NEW YORK – Promega announced on Wednesday that the US Food and Drug Administration has cleared its OncoMate MSI Dx Analysis System. The microsatellite instability diagnostic can now be used to screen for Lynch syndrome in colorectal cancer patients, the Madison, Wisconsin-based firm said.
The Promega OncoMate MSI Dx kit is a fluorescent, multiplex PCR-based fragment-sizing test targeting mononucleotide repeat markers. Instability is determined by fragment size analysis on a capillary electrophoresis instrument following PCR amplification of DNA from a patient's normal and tumor tissue samples, according to the firm's website.
The test can be performed using a portion of a single formalin-fixed, paraffin-embedded section and yields results in approximately 10 hours.
Microsatellite instability, or MSI, status is used to screen for Lynch syndrome, a hereditary condition involving mutations in certain DNA repair genes that leads to increased risk of developing cancer.
Universal screening of all colorectal tumors for MSI status is recommended in guidelines from the National Comprehensive Cancer Network, as well as by the American Society for Clinical Pathology, College of American Pathologists, Association for Molecular Pathology, and American Society of Clinical Oncology, Promega said.
"Tools that enable the accurate determination of the MSI status of colorectal cancer tumors are vital for patients and their families," said James Eshleman, professor of pathology and oncology at Johns Hopkins University School of Medicine. "An FDA-cleared MSI diagnostic kit gives patients, oncologists, and pathologists in the US access to technology that, for the last 15 years, has been a gold standard around the world for studying MSI status in solid tumors," he added.
Promega announced it would seek FDA clearance for its MSI assay in 2017, and later announced a collaboration with Merck to develop a companion diagnostic for pembrolizumab (Keytruda).
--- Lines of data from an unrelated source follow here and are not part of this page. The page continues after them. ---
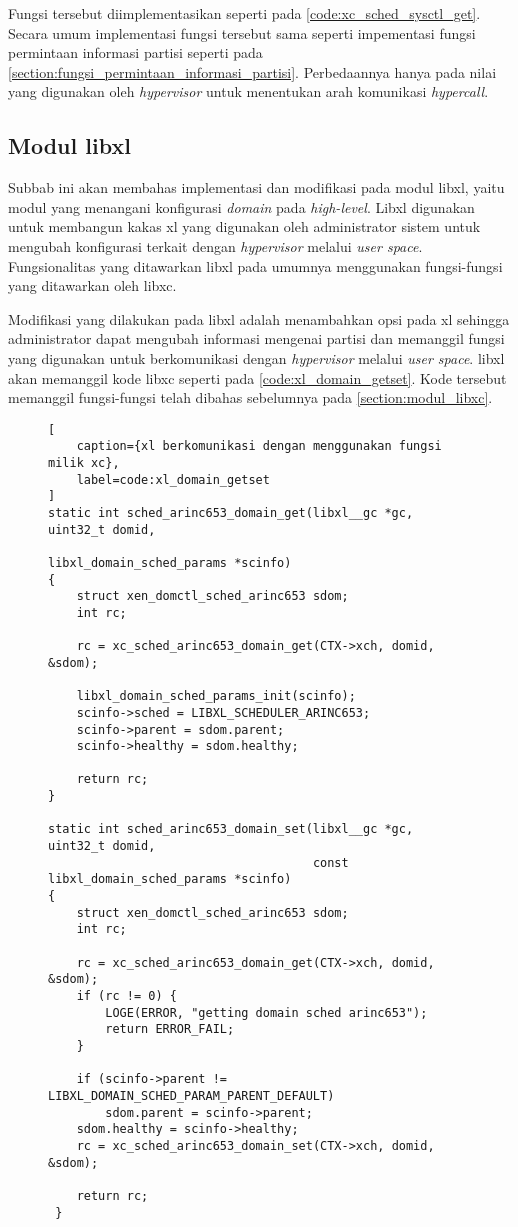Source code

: Fungsi tersebut diimplementasikan seperti pada \autoref{code:xc_sched_sysctl_get}. Secara umum
implementasi fungsi tersebut sama seperti impementasi fungsi permintaan informasi partisi
seperti pada \autoref{section:fungsi_permintaan_informasi_partisi}. Perbedaannya hanya pada
nilai yang digunakan oleh \textit{hypervisor} untuk menentukan arah komunikasi
\textit{hypercall}.

\subsection{Modul libxl}
\label{section:modul_libxl}

Subbab ini akan membahas implementasi dan modifikasi pada modul libxl, yaitu modul yang
menangani konfigurasi \textit{domain} pada \textit{high-level}. Libxl digunakan untuk membangun
kakas xl yang digunakan oleh administrator sistem untuk mengubah konfigurasi terkait dengan
\textit{hypervisor} melalui \textit{user space}. Fungsionalitas yang ditawarkan libxl pada
umumnya menggunakan fungsi-fungsi yang ditawarkan oleh libxc.

Modifikasi yang dilakukan pada libxl adalah menambahkan opsi pada xl sehingga administrator
dapat mengubah informasi mengenai partisi dan memanggil fungsi yang digunakan untuk
berkomunikasi dengan \textit{hypervisor} melalui \textit{user space}. libxl akan memanggil kode
libxc seperti pada \autoref{code:xl_domain_getset}. Kode tersebut memanggil fungsi-fungsi telah
dibahas sebelumnya pada \autoref{section:modul_libxc}.

\begin{figure}[!ht]
\begin{lstlisting}[
	caption={xl berkomunikasi dengan menggunakan fungsi milik xc},
	label=code:xl_domain_getset
]
static int sched_arinc653_domain_get(libxl__gc *gc, uint32_t domid,
                                   libxl_domain_sched_params *scinfo)
{
    struct xen_domctl_sched_arinc653 sdom;
    int rc;

    rc = xc_sched_arinc653_domain_get(CTX->xch, domid, &sdom);

    libxl_domain_sched_params_init(scinfo);
    scinfo->sched = LIBXL_SCHEDULER_ARINC653;
    scinfo->parent = sdom.parent;
    scinfo->healthy = sdom.healthy;

    return rc;
}

static int sched_arinc653_domain_set(libxl__gc *gc, uint32_t domid,
                                     const libxl_domain_sched_params *scinfo)
{
    struct xen_domctl_sched_arinc653 sdom;
    int rc;

    rc = xc_sched_arinc653_domain_get(CTX->xch, domid, &sdom);
    if (rc != 0) {
        LOGE(ERROR, "getting domain sched arinc653");
        return ERROR_FAIL;
    }

    if (scinfo->parent != LIBXL_DOMAIN_SCHED_PARAM_PARENT_DEFAULT)
        sdom.parent = scinfo->parent;
    sdom.healthy = scinfo->healthy;
    rc = xc_sched_arinc653_domain_set(CTX->xch, domid, &sdom);

    return rc;
 }
\end{lstlisting}
\end{figure}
The firm persisted in its plans through the pandemic year and most recently also agreed to develop its OncoMate MSI as a companion diagnostic test for Incyte's anti-PD-1 drug candidate retifanlimab in endometrial cancer.
OncoMate MSI is also CE-IVD marked in the UK and select European countries, Promega said. The firm intends to seek regulatory clearance in China, where the Promega MSI technology has received innovation status and priority review by the National Medical Products Administration.